Fuel cells which generate electric current by the electrochemical combination of hydrogen and oxygen are well known. In one form of such a fuel cell, an anodic layer and a cathodic layer are separated by an electrolyte formed of a ceramic solid oxide. Such a fuel cell is known in the art as a “solid oxide fuel cell” (SOFC). Hydrogen, either pure or reformed from hydrocarbons, is flowed along the outer surface of the anode and diffuses into the anode. Oxygen, typically from air, is flowed along the outer surface of the cathode and diffuses into the cathode. Each O2 molecule is split and reduced to two O−2 anions catalytically by the cathode. The oxygen anions diffuse through the electrolyte and combine at the anode/electrolyte interface with four hydrogen ions to form two molecules of water. The anode and the cathode are connected externally through the load to complete the circuit whereby four electrons are transferred from the anode to the cathode. When hydrogen is derived by “reforming” hydrocarbons such as gasoline in the presence of limited oxygen, the “reformate” gas includes CO which is converted to CO2 at the anode via an oxidation process similar to that performed on the hydrogen. Reformed gasoline is a commonly used fuel in automotive fuel cell applications.
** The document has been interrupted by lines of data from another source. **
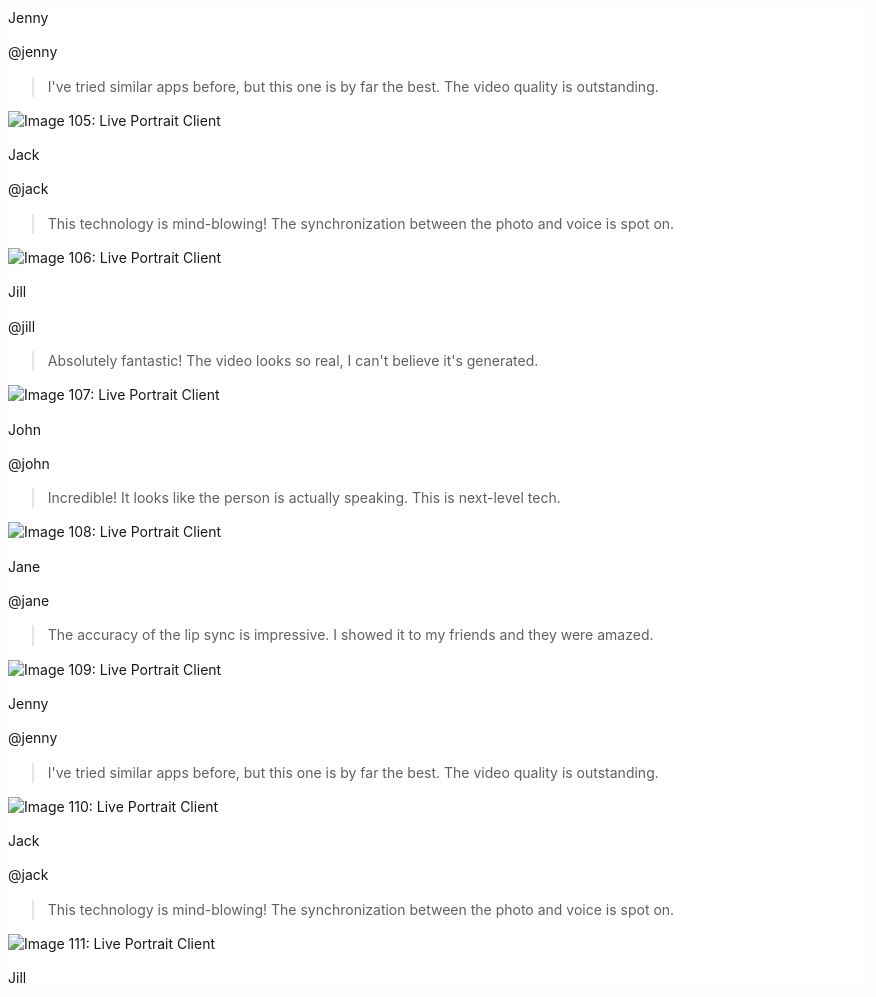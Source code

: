 Jenny

@jenny

> I've tried similar apps before, but this one is by far the best. The video quality is outstanding.

![Image 105: Live Portrait Client](https://liveportrait.org/images/clients/jack.jpeg)

Jack

@jack

> This technology is mind-blowing! The synchronization between the photo and voice is spot on.

![Image 106: Live Portrait Client](https://liveportrait.org/images/clients/jill.jpeg)

Jill

@jill

> Absolutely fantastic! The video looks so real, I can't believe it's generated.

![Image 107: Live Portrait Client](https://liveportrait.org/images/clients/john.jpeg)

John

@john

> Incredible! It looks like the person is actually speaking. This is next-level tech.

![Image 108: Live Portrait Client](https://liveportrait.org/images/clients/jane.jpeg)

Jane

@jane

> The accuracy of the lip sync is impressive. I showed it to my friends and they were amazed.

![Image 109: Live Portrait Client](https://liveportrait.org/images/clients/jenny.jpeg)

Jenny

@jenny

> I've tried similar apps before, but this one is by far the best. The video quality is outstanding.

![Image 110: Live Portrait Client](https://liveportrait.org/images/clients/jack.jpeg)

Jack

@jack

> This technology is mind-blowing! The synchronization between the photo and voice is spot on.

![Image 111: Live Portrait Client](https://liveportrait.org/images/clients/jill.jpeg)

Jill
A single cell is capable of generating a relatively small voltage and wattage, typically between about 0.5 volt and about 1.0 volt, depending upon load, and less than about 2 watts per cm2 of cell surface. Therefore, in practice it is known to stack together, in electrical series, a plurality of cells. Because each anode and cathode must have a free space for passage of gas over its surface, the cells are separated by perimeter spacers which are selectively vented to permit flow of gas to the anodes and cathodes as desired but which form seals on their axial surfaces to prevent gas leakage from the sides of the stack. The perimeter spacers may include dielectric layers to insulate the interconnects from each other. Adjacent cells are connected electrically by “interconnect” elements in the stack, the outer surfaces of the anodes and cathodes being electrically connected to their respective interconnects by electrical contacts disposed within the gas-flow space, typically by a metallic foam which is readily gas-permeable or by conductive filaments. The outermost, or end, interconnects of the stack define electric terminals, or “current collectors,” which may be connected across a load.
A complete SOFC system typically includes auxiliary subsystems for, among other requirements, generating fuel by reforming hydrocarbons; tempering the reformate fuel and air entering the stack; providing air to the hydrocarbon reformer; providing air to the cathodes for reaction with hydrogen in the fuel cell stack; providing air for cooling the fuel cell stack; providing combustion air to an afterburner for unspent fuel exiting the stack; and providing cooling air to the afterburner and the stack.
An enclosure for a fuel cell system has two basic functions. The first is to provide thermal insulation for some of the components which must function at an elevated temperature (700-900° C.) to maintain them at that temperature for efficient operation, to protect lower temperature components, and to reduce the exterior temperature over the overall unit to a human-safe level. The second is to provide structural support for mounting of individual components, mounting the system to another structure such as a vehicle, protection of the internal components from the exterior environment, and protection of the surrounding environment from the high temperatures of the fuel cell assembly.
In at least one embodiment of a solid-oxide fuel cell system, the “hot” components, e.g., the fuel cell stacks, the fuel reformer, tail gas combuster, heat exchangers, and fuel/air manifold, are contained in a “hot zone” within a thermal enclosure. The thermal enclosure is intended specifically for minimizing heat transfer to its exterior and has no significant structural or protective function for its contents. A separate and larger structural enclosure surrounds the thermal enclosure, defining a “cool zone” outside the thermal enclosure for incorporation of “cool” components, e.g., the air supply system and the electronic control system. During operation of the system, there is typically air exchange between the environment outside the SOFC and the cool zone via the process air pump and air filtration system. Thus, the cool zone has active cooling during operation of the SOFC system.
A problem can arise, however, when the system is in a shut-down mode. The hot zone components are hot immediately after shutdown, and the active cooling of the cool zone is also shut down. Thus, heat escaping from the thermal enclosure can cause temperatures to rise undesirably in the cool zone of the structural enclosure.
What is needed is a means for automatically causing the structural enclosure to be cooled, even when the active cooling of the system is shut down.
It is a principal object of the present invention to provide means for automatic self-cooling of the structural enclosure of an SOFC system.
It is a further object of the invention to increase the reliability and safety of operation of such a fuel cell system.